Maid Review – Netflix Eschews Misery Porn With A Potent Poverty Drama
“Man hands on misery to man
It deepens like a coastal shelf
Get out early as you can
And don’t have any kids yourself.”
Replace the second “man” with “woman” (in Philip Larkin’s This Be the Verse) and you have Netflix’s new 10-part drama Maid in a nutshell. Inspired by Stephanie Land’s memoir Maid: Hard Work, Low Pay and a Mother’s Will to Survive, it tells the story of 23-year-old Alex (Margaret Qualley) who, with her two-year-old daughter Maddy (an extraordinarily appealing Rylea Nevaeh Whittet – and I speak as one who finds the charms of all onscreen and most real-life children resistible) flees an emotionally abusive relationship with Maddy’s father, Sean (Nick Robinson).
What follows is a part rags-to-riches – or at least to not-rags – story, as Alex starts to piece her life back together via grit, shelters, the occasional kindness of strangers and a cleaning job with a rackety firm run by an unforgiving woman named Yolanda (Tracy Vilar). Embedded within it, however, is an unflinching anatomisation of the red tape that surrounds every effort to access the (already minimal) help supposedly on offer to desperate women and their children, and the unfitness for purpose of every aspect of the state that is meant to offer succour. Alex picks her way through the demoralising labyrinth of forms, intrusive questions, document requirements, finding herself in one terrible Catch-22 situation after another until a combination of persistence and luck enable her to start a journey back to stability for them both.
It dramatises the precariousness of existence without a fixed abode, a proper income or family support and conjures a world rarely seen in real life or on screen. It illuminates all the vulnerabilities that having children brings. The slightest mishap, without the money or resources to correct it, can only snowball into disaster. Often, we see the running total of Alex’s finances, ticking down to zero before she can secure what she needs to get the next day’s cash – food for herself, petrol for the car she needs for work, the co-pay for Maddy’s daycare – let alone start saving towards a rental deposit.

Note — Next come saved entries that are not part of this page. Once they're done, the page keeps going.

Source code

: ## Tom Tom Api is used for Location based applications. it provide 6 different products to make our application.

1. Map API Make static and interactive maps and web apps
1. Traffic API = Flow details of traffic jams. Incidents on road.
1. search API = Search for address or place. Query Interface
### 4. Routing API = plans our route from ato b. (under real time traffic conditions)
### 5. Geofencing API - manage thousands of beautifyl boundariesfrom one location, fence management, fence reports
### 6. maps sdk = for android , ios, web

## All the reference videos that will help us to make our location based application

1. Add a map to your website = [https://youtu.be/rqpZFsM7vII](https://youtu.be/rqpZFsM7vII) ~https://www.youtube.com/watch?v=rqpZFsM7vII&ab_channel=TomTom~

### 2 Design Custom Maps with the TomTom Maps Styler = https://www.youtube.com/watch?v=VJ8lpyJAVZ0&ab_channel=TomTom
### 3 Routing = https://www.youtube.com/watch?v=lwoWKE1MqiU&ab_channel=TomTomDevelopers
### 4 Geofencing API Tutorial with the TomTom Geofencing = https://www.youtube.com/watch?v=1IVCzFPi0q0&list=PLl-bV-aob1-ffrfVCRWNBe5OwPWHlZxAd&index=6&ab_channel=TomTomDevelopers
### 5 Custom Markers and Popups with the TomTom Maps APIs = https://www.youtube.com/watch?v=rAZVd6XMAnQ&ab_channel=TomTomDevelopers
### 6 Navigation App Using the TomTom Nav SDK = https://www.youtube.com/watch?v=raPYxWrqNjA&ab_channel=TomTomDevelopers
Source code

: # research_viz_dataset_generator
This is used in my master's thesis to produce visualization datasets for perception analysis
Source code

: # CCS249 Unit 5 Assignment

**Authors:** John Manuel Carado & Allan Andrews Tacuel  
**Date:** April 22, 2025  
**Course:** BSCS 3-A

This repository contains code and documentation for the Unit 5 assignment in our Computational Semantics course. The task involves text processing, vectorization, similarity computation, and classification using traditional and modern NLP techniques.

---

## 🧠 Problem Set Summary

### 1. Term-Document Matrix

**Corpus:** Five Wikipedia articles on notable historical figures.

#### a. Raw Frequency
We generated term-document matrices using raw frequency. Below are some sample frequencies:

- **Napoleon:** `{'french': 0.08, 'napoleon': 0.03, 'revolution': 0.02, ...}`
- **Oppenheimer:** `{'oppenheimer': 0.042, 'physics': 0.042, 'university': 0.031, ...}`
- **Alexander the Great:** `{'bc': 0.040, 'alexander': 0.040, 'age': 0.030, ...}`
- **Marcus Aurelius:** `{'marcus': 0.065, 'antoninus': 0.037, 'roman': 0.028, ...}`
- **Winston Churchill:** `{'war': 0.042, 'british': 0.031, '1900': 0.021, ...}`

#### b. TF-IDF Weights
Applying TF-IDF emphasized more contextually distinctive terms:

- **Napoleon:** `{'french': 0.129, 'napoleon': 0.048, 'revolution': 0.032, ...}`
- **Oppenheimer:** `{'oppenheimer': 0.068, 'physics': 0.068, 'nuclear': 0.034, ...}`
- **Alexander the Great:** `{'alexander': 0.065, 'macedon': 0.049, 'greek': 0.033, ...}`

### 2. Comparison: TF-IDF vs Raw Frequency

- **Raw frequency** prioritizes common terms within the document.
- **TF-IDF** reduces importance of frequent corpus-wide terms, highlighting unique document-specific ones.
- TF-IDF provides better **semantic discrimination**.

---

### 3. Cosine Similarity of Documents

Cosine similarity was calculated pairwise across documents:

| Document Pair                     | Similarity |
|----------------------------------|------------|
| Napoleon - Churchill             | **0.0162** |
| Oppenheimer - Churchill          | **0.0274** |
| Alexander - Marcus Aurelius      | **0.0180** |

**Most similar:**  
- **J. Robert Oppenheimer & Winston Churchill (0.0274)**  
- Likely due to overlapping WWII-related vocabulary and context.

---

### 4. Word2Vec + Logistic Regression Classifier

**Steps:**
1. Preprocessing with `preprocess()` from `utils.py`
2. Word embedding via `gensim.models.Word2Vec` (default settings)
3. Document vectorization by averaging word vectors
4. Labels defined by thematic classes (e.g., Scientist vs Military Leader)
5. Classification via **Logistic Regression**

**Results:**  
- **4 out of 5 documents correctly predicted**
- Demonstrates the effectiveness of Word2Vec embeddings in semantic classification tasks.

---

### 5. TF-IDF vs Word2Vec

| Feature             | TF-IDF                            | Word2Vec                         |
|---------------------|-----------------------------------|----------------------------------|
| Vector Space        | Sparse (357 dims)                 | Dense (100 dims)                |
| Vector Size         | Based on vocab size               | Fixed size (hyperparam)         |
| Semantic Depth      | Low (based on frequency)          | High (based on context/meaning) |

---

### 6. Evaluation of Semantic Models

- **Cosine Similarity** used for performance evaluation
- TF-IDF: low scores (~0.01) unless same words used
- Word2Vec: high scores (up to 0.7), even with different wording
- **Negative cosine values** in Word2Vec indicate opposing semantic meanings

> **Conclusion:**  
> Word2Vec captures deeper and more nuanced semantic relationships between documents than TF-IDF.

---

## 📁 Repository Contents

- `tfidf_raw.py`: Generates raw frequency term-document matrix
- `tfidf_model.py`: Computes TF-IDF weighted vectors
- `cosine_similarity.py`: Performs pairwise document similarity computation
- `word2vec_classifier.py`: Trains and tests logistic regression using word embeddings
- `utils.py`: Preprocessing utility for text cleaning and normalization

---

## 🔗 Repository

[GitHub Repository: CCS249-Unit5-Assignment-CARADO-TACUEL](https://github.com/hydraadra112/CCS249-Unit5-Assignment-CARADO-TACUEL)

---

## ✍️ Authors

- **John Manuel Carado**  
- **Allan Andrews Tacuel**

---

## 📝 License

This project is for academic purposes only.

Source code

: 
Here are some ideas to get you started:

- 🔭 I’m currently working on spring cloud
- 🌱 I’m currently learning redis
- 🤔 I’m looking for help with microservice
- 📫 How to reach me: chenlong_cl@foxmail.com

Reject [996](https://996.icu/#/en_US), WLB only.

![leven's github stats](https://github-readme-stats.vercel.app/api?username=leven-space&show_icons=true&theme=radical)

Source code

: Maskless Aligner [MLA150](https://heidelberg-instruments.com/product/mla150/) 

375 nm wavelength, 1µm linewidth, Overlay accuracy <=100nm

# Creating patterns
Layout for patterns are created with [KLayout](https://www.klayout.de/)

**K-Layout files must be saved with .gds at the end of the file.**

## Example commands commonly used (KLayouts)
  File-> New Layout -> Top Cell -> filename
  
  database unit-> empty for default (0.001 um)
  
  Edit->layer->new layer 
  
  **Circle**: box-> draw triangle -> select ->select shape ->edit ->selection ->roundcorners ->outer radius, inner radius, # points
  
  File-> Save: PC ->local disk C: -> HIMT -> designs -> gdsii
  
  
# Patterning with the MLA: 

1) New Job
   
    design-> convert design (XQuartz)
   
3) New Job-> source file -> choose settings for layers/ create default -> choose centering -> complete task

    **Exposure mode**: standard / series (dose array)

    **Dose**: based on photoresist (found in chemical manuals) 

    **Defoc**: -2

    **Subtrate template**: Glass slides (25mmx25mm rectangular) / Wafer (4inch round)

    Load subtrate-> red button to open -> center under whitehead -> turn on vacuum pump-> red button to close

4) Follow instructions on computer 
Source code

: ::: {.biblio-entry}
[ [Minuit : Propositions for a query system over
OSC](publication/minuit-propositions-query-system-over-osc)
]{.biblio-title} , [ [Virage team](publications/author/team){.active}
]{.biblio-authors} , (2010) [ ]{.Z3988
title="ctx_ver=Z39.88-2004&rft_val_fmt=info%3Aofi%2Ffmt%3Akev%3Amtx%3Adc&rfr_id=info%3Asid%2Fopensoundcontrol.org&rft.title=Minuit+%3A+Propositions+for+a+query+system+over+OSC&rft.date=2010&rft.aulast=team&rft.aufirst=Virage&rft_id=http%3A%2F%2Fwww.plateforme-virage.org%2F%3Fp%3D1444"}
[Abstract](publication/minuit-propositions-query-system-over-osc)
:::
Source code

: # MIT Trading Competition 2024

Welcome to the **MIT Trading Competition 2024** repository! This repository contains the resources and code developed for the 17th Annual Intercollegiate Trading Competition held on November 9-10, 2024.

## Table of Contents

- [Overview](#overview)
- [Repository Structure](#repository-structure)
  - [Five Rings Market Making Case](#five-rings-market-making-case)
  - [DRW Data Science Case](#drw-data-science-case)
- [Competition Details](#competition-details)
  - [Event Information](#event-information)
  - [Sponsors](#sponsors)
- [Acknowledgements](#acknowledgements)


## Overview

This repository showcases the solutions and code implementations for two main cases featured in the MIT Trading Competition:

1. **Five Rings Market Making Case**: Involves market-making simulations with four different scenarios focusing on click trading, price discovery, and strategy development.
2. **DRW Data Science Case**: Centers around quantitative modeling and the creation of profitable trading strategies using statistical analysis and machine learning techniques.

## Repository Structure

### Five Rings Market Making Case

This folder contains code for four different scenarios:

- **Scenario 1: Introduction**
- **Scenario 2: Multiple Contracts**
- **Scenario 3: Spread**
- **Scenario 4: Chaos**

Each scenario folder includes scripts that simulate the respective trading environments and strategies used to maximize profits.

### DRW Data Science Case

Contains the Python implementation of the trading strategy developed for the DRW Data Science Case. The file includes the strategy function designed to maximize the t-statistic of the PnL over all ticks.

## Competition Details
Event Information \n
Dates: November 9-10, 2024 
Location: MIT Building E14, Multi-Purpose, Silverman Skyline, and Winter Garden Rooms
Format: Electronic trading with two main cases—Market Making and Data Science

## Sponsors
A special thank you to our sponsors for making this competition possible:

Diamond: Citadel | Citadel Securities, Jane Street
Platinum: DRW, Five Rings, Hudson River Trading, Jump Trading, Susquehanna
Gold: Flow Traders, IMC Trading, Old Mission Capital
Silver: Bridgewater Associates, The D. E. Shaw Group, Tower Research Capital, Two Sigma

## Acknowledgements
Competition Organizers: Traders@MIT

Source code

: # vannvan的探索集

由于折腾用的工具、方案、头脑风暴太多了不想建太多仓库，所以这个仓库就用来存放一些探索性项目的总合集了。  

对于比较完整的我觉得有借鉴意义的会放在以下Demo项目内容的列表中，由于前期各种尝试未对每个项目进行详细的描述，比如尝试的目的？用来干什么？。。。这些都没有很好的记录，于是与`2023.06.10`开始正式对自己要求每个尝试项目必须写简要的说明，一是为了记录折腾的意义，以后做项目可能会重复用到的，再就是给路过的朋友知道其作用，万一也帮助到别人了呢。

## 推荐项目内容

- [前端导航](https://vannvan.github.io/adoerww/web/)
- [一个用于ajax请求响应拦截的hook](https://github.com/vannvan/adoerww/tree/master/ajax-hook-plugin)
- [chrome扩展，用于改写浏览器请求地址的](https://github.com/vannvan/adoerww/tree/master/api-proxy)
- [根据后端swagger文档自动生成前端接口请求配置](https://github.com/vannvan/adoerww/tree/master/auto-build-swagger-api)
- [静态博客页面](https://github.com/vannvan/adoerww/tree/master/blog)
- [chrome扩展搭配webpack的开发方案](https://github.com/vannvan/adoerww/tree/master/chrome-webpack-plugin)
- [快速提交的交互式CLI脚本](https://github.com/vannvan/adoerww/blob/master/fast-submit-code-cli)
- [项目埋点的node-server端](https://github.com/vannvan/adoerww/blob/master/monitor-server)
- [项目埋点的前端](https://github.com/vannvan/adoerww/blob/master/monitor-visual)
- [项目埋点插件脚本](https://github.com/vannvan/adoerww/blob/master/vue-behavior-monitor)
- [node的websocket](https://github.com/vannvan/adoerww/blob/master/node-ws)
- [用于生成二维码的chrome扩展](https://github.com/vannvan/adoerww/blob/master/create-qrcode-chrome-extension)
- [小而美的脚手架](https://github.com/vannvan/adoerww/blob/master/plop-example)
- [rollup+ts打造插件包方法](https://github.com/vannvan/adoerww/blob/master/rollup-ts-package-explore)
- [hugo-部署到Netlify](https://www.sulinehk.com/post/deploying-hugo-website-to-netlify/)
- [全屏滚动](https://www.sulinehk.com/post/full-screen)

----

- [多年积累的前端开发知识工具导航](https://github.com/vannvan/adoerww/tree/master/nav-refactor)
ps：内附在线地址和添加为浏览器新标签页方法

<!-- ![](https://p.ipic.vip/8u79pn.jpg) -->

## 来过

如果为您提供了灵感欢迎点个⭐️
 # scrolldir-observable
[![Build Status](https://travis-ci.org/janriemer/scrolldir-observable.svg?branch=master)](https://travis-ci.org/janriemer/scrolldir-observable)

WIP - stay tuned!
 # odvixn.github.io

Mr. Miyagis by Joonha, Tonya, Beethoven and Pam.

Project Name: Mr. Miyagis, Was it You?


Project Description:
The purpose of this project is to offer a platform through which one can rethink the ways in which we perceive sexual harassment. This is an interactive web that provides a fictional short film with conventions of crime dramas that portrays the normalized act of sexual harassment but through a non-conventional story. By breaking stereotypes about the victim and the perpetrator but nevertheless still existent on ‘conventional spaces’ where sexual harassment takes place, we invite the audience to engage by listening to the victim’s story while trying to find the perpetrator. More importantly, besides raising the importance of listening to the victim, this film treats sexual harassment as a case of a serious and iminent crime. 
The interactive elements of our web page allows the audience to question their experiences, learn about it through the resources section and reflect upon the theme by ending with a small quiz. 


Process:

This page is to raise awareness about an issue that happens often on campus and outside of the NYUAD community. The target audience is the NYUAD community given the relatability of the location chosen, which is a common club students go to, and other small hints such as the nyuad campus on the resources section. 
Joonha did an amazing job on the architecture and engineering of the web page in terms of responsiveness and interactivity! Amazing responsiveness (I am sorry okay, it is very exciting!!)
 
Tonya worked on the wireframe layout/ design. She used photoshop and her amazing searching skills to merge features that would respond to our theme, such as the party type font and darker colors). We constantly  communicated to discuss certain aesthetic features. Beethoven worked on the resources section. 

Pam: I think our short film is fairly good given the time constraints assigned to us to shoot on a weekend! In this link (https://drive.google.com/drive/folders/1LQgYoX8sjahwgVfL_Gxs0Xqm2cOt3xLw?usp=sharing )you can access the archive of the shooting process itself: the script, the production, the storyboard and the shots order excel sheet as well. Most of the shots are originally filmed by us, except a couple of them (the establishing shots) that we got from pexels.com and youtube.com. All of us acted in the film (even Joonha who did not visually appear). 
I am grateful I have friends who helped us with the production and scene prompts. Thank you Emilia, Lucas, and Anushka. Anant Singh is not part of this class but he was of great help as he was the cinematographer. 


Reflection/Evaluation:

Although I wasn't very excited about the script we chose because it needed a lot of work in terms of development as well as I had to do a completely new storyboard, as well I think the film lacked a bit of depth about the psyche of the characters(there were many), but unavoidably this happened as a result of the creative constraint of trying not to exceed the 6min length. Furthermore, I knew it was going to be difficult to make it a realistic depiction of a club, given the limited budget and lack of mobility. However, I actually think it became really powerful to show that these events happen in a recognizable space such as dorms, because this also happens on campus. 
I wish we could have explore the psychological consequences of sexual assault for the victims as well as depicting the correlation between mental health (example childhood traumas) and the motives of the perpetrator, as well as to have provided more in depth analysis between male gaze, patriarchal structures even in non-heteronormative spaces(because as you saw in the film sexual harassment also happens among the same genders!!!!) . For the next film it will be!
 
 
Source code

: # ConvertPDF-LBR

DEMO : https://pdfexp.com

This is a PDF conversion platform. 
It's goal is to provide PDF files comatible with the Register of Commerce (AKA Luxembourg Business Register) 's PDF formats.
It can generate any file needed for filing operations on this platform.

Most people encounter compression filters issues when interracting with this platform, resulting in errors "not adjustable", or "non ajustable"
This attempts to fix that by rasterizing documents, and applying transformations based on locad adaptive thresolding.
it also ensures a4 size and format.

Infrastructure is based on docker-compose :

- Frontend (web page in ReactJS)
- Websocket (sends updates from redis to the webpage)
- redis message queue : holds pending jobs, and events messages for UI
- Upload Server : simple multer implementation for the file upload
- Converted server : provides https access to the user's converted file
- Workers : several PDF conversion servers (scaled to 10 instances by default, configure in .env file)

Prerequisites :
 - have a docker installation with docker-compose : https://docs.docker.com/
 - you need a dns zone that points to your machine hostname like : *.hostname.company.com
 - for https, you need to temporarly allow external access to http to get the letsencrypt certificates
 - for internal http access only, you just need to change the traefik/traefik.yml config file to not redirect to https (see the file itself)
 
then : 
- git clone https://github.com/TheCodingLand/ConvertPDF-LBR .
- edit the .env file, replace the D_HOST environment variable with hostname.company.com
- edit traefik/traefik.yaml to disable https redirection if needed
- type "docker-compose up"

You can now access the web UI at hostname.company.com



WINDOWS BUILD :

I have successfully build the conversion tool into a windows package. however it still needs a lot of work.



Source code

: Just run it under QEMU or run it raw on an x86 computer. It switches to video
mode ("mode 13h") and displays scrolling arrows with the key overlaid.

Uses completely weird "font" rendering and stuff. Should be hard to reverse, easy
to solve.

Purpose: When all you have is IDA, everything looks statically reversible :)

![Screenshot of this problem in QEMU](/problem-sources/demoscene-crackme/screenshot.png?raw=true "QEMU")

But over the 10 hours, the series walks an admirably fine line between showing us the reality of poverty in America (which is not to say that things are any better here) and creating misery porn. Alex and all those around her are fully realised characters – especially her “undiagnosed bipolar” mother Paula (Qualley’s own mother Andie MacDowell) – gradually fleshed out and always played and treated with sympathy. Even when, particularly in Sean’s case, it is hard for the viewer to feel sympathetic towards him.
It is also good at showing the insidious forms and effects of emotional abuse (more rarely depicted on screen than physical abuse is) without insisting that Alex be an ever-broken Victim-with-a-capital-V.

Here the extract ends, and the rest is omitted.